This LPHY package describes a family of coalescent generative distributions that produce TimeTrees.

The simplest model in this package is the one parameter model constant-population size coalescent. The generation-time-scaled population size parameter (theta) parameter determines at what rate, per unit time, a pair of lineages coalesce, backwards in time.

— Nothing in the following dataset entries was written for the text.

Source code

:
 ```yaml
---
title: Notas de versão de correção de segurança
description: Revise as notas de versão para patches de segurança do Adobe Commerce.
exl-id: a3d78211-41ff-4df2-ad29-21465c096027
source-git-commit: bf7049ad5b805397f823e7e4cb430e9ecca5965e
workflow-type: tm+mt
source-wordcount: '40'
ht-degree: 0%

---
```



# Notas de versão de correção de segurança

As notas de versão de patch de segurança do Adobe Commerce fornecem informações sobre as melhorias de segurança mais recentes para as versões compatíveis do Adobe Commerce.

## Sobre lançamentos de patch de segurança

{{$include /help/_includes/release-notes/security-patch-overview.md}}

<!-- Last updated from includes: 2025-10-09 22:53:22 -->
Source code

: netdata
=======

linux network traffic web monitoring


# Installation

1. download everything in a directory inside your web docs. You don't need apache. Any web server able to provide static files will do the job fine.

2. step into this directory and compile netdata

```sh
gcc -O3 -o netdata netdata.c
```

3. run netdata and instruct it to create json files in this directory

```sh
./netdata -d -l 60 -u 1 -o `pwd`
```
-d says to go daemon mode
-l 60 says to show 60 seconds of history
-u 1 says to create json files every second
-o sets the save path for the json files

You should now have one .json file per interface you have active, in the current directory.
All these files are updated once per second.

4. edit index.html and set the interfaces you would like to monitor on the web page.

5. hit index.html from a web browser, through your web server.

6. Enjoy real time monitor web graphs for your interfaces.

Constant population size coalescent model

In its simplest form (Kingman; 1981) the coalescent model produces a tree on a fixed number of leaves based on a population size parameter (theta):

ψ ~ Coalescent(theta=0.1, n=16);

It is also possible to give explicit taxa labels to the generative distribution:

ψ ~ Coalescent(theta=0.1, taxa=["a", "b", "c", "d"]);

It is also possible to handle serially-sampled (time-stamped) data by adding ages. There are two ways to do that:

Ages without taxa names:

g ~ Coalescent(theta=0.1, ages=[0.0, 0.1, 0.2, 0.3]);

Ages and taxa names:

taxaAges = taxaAges(taxa=["a", "b", "c", "d"], ages=[0.0, 0.1, 0.2, 0.3]); 
g ~ Coalescent(theta=0.1, taxaAges=taxaAges);

Classic skyline coalescent model

A highly parametric version of the coalescent is also possible, where a series of theta values are provided, one for each group of consecutive coalescent intervals. If the groupSizes are specified then each coalescent interval is given its own population size. The following code would generate a tree of five taxa, since there are four theta values provided:

ψ ~ SkylineCoalescent(theta=[0.1, 0.2, 0.3, 0.4]);

The theta values are indexed from the present into the past. So the first coalescent interval (starting from the leaves) would be generated assuming a population size parameter of 0.1, while the last coalescent interval (culimating at the root of the tree) would be generated from a population size parameter of 0.4.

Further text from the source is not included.